Cannibalism and the Strange Case of Nathaniel Bar-Jonah
Something had been very wrong in Great Falls long before the cold winter morning of February 6, 1996, a Tuesday, the day that ten-year-old Zachary Xerxes Ramsay disappeared on his walk toward his school, Whittier Elementary, a simple routine that he had performed many times before. Zach, as his family, friends and teachers knew him, like just about everyone else in Great Falls, had no apparent reasons to fear for his safety. To young, carefree Zach, it was just like any other day as he left his mother's apartment on the 400 block of Fourth Street North shortly after 7:30 a.m. In all likelihood, all Zach was concerned about that morning was getting to school to meet and play with his friends outside before the bell rang.
As he walked down the street kicking up snow, he entered an alley as he made the short trip to his school, located only six blocks away. It isn't known whether he noticed the man sitting in the off-white, four-door sedan parked in the alley behind a house on the 400 block of Fifth Avenue North, with the engine idling. Zach was a smart kid by all accounts, and it seems reasonable to presume that he would have hastened his pace toward school or changed his route if he had noticed the man in the car. That fact, along with many others, likely will never be known.

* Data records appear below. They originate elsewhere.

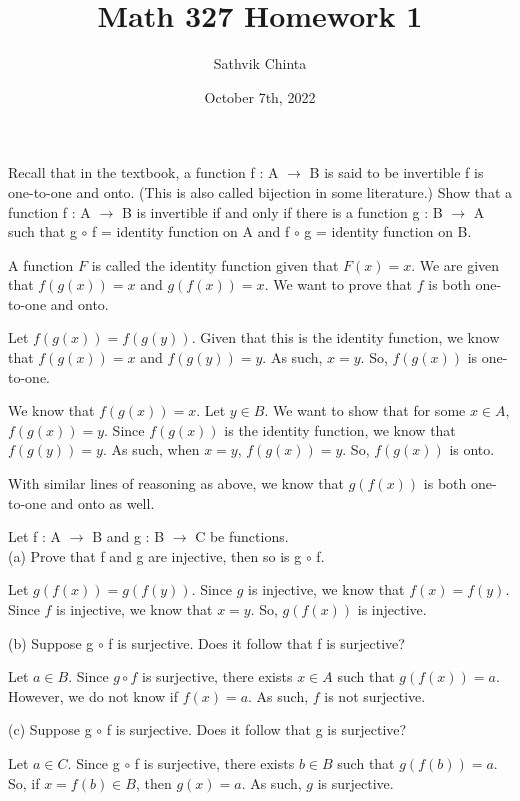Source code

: \documentclass[addpoints]{exam}
\title{Math 327 Homework 1}
\author{Sathvik Chinta}
\date{October 7th, 2022}
\begin{document}
\maketitle

\begin{questions}
\question Recall that in the textbook, a function f : A $\rightarrow$ B is said to be
invertible f is one-to-one and onto. (This is also called bijection in some literature.)
Show that a function f : A $\rightarrow$ B is invertible if and only if there is a function g :
B $\rightarrow$ A such that g $\circ$ f = identity function on A and f $\circ$ g = identity 
function on B.

A function $F$ is called the identity function given that $F(x) = x$. We are given that $f(g(x)) 
= x$ and $g(f(x)) = x$. We want to prove that $f$ is both one-to-one and onto. 

Let $f(g(x)) = f(g(y))$. Given that this is the identity function, we know that $f(g(x)) = x$ 
and $f(g(y)) = y$. As such, $x = y$. So, $f(g(x))$ is one-to-one. 

We know that $f(g(x)) = x$. Let $y \in B$. We want to show that for some $x \in A$, $f(g(x)) = y$.
Since $f(g(x))$ is the identity function, we know that $f(g(y)) = y$. As such, when $x = y$, 
$f(g(x)) = y$. So, $f(g(x))$ is onto.

With similar lines of reasoning as above, we know that $g(f(x))$ is both one-to-one and onto as well. 



\question Let f : A $\rightarrow$ B and g : B $\rightarrow$ C be functions.\\
(a) Prove that f and g are injective, then so is g $\circ$ f. 

Let $g(f(x)) = g(f(y))$. Since $g$ is injective, we know that $f(x) = f(y)$. Since $f$ is injective,
we know that $x = y$. So, $g(f(x))$ is injective.

(b) Suppose g $\circ$ f is surjective. Does it follow that f is surjective?

Let $a \in B$. Since $g \circ f$ is surjective, there exists $x \in A$ such that $g(f(x)) = a$. However, 
we do not know if $f(x) = a$. As such, $f$ is not surjective. 

(c) Suppose g $\circ$ f is surjective. Does it follow that g is surjective?

Let $a \in C$. Since g $\circ$ f is surjective, there exists $b \in B$ such that $g(f(b)) = a$. So, 
if $x = f(b) \in B$, then $g(x) = a$. As such, $g$ is surjective.


\end{questions}
\end{document}
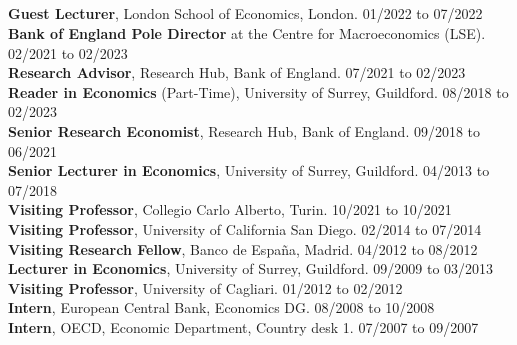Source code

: \documentclass[margin, 11pt]{res} %
\begin{document}
\begin{resume}
\section{}
\textbf{Guest Lecturer}, London School of Economics, London. \hfill 01/2022 to 07/2022\\
\textbf{Bank of England Pole Director} at the Centre for Macroeconomics (LSE).  \hfill  02/2021 to 02/2023\\
\textbf{Research Advisor}, Research Hub, Bank of England. \hfill  07/2021 to 02/2023\\
\textbf{Reader in Economics} (Part-Time), University of Surrey, Guildford. \hfill 08/2018 to 02/2023\\
\textbf{Senior Research Economist}, Research Hub, Bank of England. \hfill  09/2018 to 06/2021\\
\textbf{Senior Lecturer in Economics}, University of Surrey, Guildford. \hfill 04/2013 to 07/2018\\
\textbf{Visiting Professor}, Collegio Carlo Alberto, Turin. \hfill 10/2021 to 10/2021\\
\textbf{Visiting Professor}, University of California San Diego. \hfill 02/2014 to 07/2014\\
\textbf{Visiting Research Fellow}, Banco de Espa\~{n}a, Madrid. \hfill 04/2012 to 08/2012\\
\textbf{Lecturer in Economics}, University of Surrey, Guildford. \hfill 09/2009 to 03/2013\\
\textbf{Visiting Professor}, University of Cagliari. \hfill 01/2012 to 02/2012\\
\textbf{Intern}, European Central Bank, Economics DG. \hfill 08/2008 to 10/2008\\
\textbf{Intern}, OECD, Economic Department, Country desk 1. \hfill 07/2007 to 09/2007







\end{resume}
\end{document}
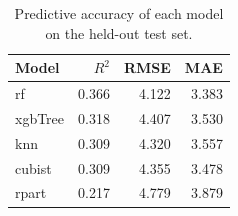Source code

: \begin{table}[htbp]
\centering
\caption{Predictive accuracy of each model on the held-out test set.}
\label{tab:accuracy}
\begin{tabular}{lrrr}
\hline
\textbf{Model} & \textbf{$R^2$} & \textbf{RMSE} & \textbf{MAE} \\
\hline
rf & 0.366 & 4.122 & 3.383 \\
xgbTree & 0.318 & 4.407 & 3.530 \\
knn & 0.309 & 4.320 & 3.557 \\
cubist & 0.309 & 4.355 & 3.478 \\
rpart & 0.217 & 4.779 & 3.879 \\
\hline
\end{tabular}
\end{table}
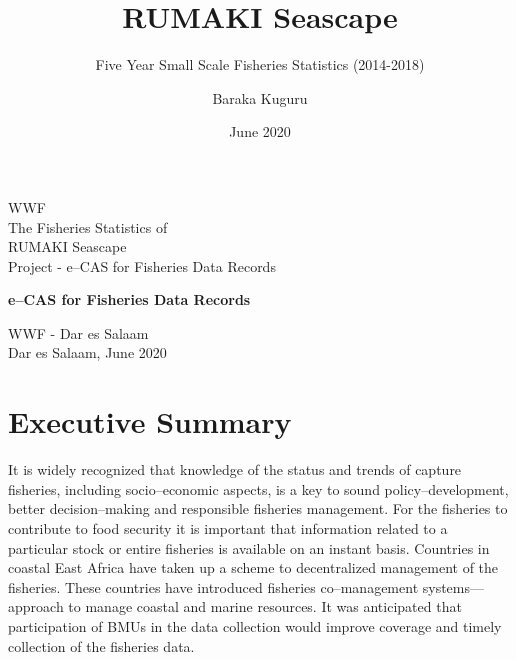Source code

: \documentclass[
  12pt,
  a4paper,
  oneside]{book}
\title{RUMAKI Seascape}
\subtitle{Five Year Small Scale Fisheries Statistics (2014-2018)}
\author{Baraka Kuguru}
\date{June 2020}
\begin{document}
\maketitle

\begin{titlepage}
\vspace * {-2.5cm}	
	WWF\\
	The Fisheries Statistics of\\
	RUMAKI Seascape\\
	Project - e--CAS for Fisheries Data Records
	
\begin{center}

\vspace * {5cm}
\huge \textbf{e--CAS for Fisheries Data Records}

%
%


\vspace * {2cm}

\large
WWF - Dar es Salaam\\ 

\large
Dar es Salaam, June 2020\\ 


\end{center}


\end{titlepage}

{
\hypersetup{linkcolor=}
\setcounter{tocdepth}{1}
\tableofcontents
}
\listoftables
\listoffigures
{}
\hypertarget{executive-summary}{%
\chapter*{Executive Summary}\label{executive-summary}}

It is widely recognized that knowledge of the status and trends of capture fisheries, including socio--economic aspects, is a key to sound policy--development, better decision--making and responsible fisheries management. For the fisheries to contribute to food security it is important that information related to a particular stock or entire fisheries is available on an instant basis. Countries in coastal East Africa have taken up a scheme to decentralized management of the fisheries. These countries have introduced fisheries co--management systems---approach to manage coastal and marine resources. It was anticipated that participation of BMUs in the data collection would improve coverage and timely collection of the fisheries data.
\end{document}
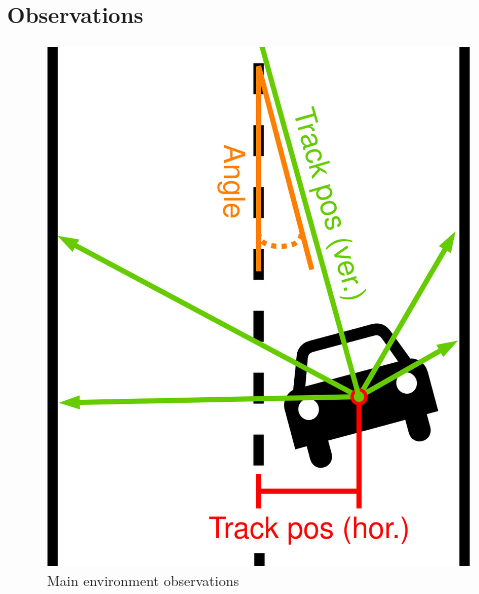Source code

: \subsection{Observations}
\label{sec:observations}

\begin{figure}[ht]
    \includegraphics[width=0.3\linewidth]{figures/Observations.jpg}
    \centering
    \caption{Main environment observations}
    \label{fig:observations}
\end{figure}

What is known is that Zach never made it to school that fateful day. His friends waiting for him thought that he must have been sick and stayed at home. He was marked absent by his teacher that morning after the bell rang, and in keeping with school policy Zach's mother was called and notified of her son's absence. Soon, one of the biggest stories, not to mention most bizarre, to hit Great Falls was to break wide open to a stunned public who did not want to believe the worst. The truth was that they had no idea yet about the darkness that had befallen their otherwise peaceful and happy community.